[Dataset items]
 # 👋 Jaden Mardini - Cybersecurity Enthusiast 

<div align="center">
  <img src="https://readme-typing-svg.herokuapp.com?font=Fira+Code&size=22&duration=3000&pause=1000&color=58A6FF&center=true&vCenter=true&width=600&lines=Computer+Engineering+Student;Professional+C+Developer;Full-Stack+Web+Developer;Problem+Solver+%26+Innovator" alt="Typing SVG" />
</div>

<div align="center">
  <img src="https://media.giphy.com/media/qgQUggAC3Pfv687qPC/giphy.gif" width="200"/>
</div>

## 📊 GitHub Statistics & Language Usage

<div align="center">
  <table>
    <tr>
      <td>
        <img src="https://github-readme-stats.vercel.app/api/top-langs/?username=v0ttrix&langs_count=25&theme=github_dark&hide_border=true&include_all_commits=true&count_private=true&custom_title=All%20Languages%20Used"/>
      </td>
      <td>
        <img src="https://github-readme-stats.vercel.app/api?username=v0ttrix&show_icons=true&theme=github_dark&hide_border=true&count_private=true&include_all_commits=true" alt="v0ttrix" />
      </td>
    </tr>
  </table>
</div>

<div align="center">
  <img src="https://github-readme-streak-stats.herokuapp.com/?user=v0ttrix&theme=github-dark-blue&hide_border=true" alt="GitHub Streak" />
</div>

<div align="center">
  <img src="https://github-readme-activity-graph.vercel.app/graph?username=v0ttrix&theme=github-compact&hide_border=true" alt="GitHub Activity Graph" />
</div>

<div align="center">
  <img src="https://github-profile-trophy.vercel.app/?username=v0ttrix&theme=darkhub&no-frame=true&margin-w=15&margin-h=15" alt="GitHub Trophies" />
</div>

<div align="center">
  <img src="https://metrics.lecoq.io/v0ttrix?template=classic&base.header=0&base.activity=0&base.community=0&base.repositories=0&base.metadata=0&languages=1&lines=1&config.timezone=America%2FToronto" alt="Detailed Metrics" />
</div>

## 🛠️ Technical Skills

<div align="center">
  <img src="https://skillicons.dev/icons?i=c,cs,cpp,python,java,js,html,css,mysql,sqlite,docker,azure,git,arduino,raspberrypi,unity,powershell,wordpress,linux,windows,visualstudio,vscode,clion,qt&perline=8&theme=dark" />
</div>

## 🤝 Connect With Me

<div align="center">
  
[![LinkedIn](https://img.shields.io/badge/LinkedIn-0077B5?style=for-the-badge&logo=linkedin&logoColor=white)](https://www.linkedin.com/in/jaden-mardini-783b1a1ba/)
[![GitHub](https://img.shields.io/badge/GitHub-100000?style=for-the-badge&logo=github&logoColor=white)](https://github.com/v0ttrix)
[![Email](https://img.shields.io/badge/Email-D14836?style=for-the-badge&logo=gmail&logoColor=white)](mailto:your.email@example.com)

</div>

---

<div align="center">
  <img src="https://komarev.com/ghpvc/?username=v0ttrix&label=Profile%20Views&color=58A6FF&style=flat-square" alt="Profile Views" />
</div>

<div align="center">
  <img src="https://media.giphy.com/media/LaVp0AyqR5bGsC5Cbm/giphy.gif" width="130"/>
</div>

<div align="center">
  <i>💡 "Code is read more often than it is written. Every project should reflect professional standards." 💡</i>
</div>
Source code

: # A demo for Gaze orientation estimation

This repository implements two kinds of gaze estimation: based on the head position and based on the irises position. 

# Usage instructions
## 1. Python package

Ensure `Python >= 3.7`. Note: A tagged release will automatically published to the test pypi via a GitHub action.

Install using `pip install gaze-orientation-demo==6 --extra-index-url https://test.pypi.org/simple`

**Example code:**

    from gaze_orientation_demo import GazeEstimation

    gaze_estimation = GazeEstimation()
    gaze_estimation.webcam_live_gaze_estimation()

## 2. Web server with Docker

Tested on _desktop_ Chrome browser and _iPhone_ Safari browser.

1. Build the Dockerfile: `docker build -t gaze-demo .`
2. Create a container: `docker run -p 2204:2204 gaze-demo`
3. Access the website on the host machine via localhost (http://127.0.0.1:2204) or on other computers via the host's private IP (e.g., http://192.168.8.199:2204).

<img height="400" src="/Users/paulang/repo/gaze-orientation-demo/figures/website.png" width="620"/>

**Description of the task:**
Copy every record above out again, word for word.

**Solution:**
 # 👋 Jaden Mardini - Cybersecurity Enthusiast 

<div align="center">
  <img src="https://readme-typing-svg.herokuapp.com?font=Fira+Code&size=22&duration=3000&pause=1000&color=58A6FF&center=true&vCenter=true&width=600&lines=Computer+Engineering+Student;Professional+C+Developer;Full-Stack+Web+Developer;Problem+Solver+%26+Innovator" alt="Typing SVG" />
</div>

<div align="center">
  <img src="https://media.giphy.com/media/qgQUggAC3Pfv687qPC/giphy.gif" width="200"/>
</div>

## 📊 GitHub Statistics & Language Usage

<div align="center">
  <table>
    <tr>
      <td>
        <img src="https://github-readme-stats.vercel.app/api/top-langs/?username=v0ttrix&langs_count=25&theme=github_dark&hide_border=true&include_all_commits=true&count_private=true&custom_title=All%20Languages%20Used"/>
      </td>
      <td>
        <img src="https://github-readme-stats.vercel.app/api?username=v0ttrix&show_icons=true&theme=github_dark&hide_border=true&count_private=true&include_all_commits=true" alt="v0ttrix" />
      </td>
    </tr>
  </table>
</div>

<div align="center">
  <img src="https://github-readme-streak-stats.herokuapp.com/?user=v0ttrix&theme=github-dark-blue&hide_border=true" alt="GitHub Streak" />
</div>

<div align="center">
  <img src="https://github-readme-activity-graph.vercel.app/graph?username=v0ttrix&theme=github-compact&hide_border=true" alt="GitHub Activity Graph" />
</div>

<div align="center">
  <img src="https://github-profile-trophy.vercel.app/?username=v0ttrix&theme=darkhub&no-frame=true&margin-w=15&margin-h=15" alt="GitHub Trophies" />
</div>

<div align="center">
  <img src="https://metrics.lecoq.io/v0ttrix?template=classic&base.header=0&base.activity=0&base.community=0&base.repositories=0&base.metadata=0&languages=1&lines=1&config.timezone=America%2FToronto" alt="Detailed Metrics" />
</div>

## 🛠️ Technical Skills

<div align="center">
  <img src="https://skillicons.dev/icons?i=c,cs,cpp,python,java,js,html,css,mysql,sqlite,docker,azure,git,arduino,raspberrypi,unity,powershell,wordpress,linux,windows,visualstudio,vscode,clion,qt&perline=8&theme=dark" />
</div>

## 🤝 Connect With Me

<div align="center">
  
[![LinkedIn](https://img.shields.io/badge/LinkedIn-0077B5?style=for-the-badge&logo=linkedin&logoColor=white)](https://www.linkedin.com/in/jaden-mardini-783b1a1ba/)
[![GitHub](https://img.shields.io/badge/GitHub-100000?style=for-the-badge&logo=github&logoColor=white)](https://github.com/v0ttrix)
[![Email](https://img.shields.io/badge/Email-D14836?style=for-the-badge&logo=gmail&logoColor=white)](mailto:your.email@example.com)

</div>

---

<div align="center">
  <img src="https://komarev.com/ghpvc/?username=v0ttrix&label=Profile%20Views&color=58A6FF&style=flat-square" alt="Profile Views" />
</div>

<div align="center">
  <img src="https://media.giphy.com/media/LaVp0AyqR5bGsC5Cbm/giphy.gif" width="130"/>
</div>

<div align="center">
  <i>💡 "Code is read more often than it is written. Every project should reflect professional standards." 💡</i>
</div>
Source code

: # A demo for Gaze orientation estimation

This repository implements two kinds of gaze estimation: based on the head position and based on the irises position. 

# Usage instructions
## 1. Python package

Ensure `Python >= 3.7`. Note: A tagged release will automatically published to the test pypi via a GitHub action.

Install using `pip install gaze-orientation-demo==6 --extra-index-url https://test.pypi.org/simple`

**Example code:**

    from gaze_orientation_demo import GazeEstimation

    gaze_estimation = GazeEstimation()
    gaze_estimation.webcam_live_gaze_estimation()

## 2. Web server with Docker

Tested on _desktop_ Chrome browser and _iPhone_ Safari browser.

1. Build the Dockerfile: `docker build -t gaze-demo .`
2. Create a container: `docker run -p 2204:2204 gaze-demo`
3. Access the website on the host machine via localhost (http://127.0.0.1:2204) or on other computers via the host's private IP (e.g., http://192.168.8.199:2204).

<img height="400" src="/Users/paulang/repo/gaze-orientation-demo/figures/website.png" width="620"/>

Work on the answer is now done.